AIM OF THE EXERCISE:
Please write out each entry exactly as it appears.
Start of DATA RECORDS
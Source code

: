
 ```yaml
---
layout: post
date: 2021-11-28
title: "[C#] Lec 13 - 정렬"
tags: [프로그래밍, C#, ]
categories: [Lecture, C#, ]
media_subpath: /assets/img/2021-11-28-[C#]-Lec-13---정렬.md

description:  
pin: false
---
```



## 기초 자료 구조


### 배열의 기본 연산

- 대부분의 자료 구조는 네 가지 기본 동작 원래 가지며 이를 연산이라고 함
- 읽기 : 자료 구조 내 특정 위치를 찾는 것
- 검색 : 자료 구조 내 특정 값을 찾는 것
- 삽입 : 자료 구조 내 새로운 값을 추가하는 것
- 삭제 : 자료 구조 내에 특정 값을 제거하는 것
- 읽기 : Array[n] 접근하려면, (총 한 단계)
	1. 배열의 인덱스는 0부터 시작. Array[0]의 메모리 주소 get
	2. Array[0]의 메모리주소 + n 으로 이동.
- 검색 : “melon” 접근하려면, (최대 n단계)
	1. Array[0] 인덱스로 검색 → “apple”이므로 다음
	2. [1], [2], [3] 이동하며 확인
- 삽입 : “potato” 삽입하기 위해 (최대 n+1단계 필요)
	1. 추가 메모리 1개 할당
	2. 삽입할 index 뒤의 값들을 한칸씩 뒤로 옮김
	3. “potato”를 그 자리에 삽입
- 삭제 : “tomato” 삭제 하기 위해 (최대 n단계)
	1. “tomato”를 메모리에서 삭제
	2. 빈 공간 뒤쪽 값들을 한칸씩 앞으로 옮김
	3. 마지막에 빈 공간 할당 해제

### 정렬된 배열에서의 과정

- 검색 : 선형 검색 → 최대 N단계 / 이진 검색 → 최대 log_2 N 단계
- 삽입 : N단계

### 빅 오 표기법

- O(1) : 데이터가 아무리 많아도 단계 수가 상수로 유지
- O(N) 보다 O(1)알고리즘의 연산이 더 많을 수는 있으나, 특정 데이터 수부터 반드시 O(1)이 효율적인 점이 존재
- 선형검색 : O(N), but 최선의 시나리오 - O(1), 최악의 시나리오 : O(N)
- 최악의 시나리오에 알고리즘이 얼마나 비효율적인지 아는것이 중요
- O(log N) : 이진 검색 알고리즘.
End of DATA RECORDS
RESPONSE:
Source code

:
 ```yaml
---
layout: post
date: 2021-11-28
title: "[C#] Lec 13 - 정렬"
tags: [프로그래밍, C#, ]
categories: [Lecture, C#, ]
media_subpath: /assets/img/2021-11-28-[C#]-Lec-13---정렬.md

description:  
pin: false
---
```



## 기초 자료 구조


### 배열의 기본 연산

- 대부분의 자료 구조는 네 가지 기본 동작 원래 가지며 이를 연산이라고 함
- 읽기 : 자료 구조 내 특정 위치를 찾는 것
- 검색 : 자료 구조 내 특정 값을 찾는 것
- 삽입 : 자료 구조 내 새로운 값을 추가하는 것
- 삭제 : 자료 구조 내에 특정 값을 제거하는 것
- 읽기 : Array[n] 접근하려면, (총 한 단계)
	1. 배열의 인덱스는 0부터 시작. Array[0]의 메모리 주소 get
	2. Array[0]의 메모리주소 + n 으로 이동.
- 검색 : “melon” 접근하려면, (최대 n단계)
	1. Array[0] 인덱스로 검색 → “apple”이므로 다음
	2. [1], [2], [3] 이동하며 확인
- 삽입 : “potato” 삽입하기 위해 (최대 n+1단계 필요)
	1. 추가 메모리 1개 할당
	2. 삽입할 index 뒤의 값들을 한칸씩 뒤로 옮김
	3. “potato”를 그 자리에 삽입
- 삭제 : “tomato” 삭제 하기 위해 (최대 n단계)
	1. “tomato”를 메모리에서 삭제
	2. 빈 공간 뒤쪽 값들을 한칸씩 앞으로 옮김
	3. 마지막에 빈 공간 할당 해제

### 정렬된 배열에서의 과정

- 검색 : 선형 검색 → 최대 N단계 / 이진 검색 → 최대 log_2 N 단계
- 삽입 : N단계

### 빅 오 표기법

- O(1) : 데이터가 아무리 많아도 단계 수가 상수로 유지
- O(N) 보다 O(1)알고리즘의 연산이 더 많을 수는 있으나, 특정 데이터 수부터 반드시 O(1)이 효율적인 점이 존재
- 선형검색 : O(N), but 최선의 시나리오 - O(1), 최악의 시나리오 : O(N)
- 최악의 시나리오에 알고리즘이 얼마나 비효율적인지 아는것이 중요
- O(log N) : 이진 검색 알고리즘.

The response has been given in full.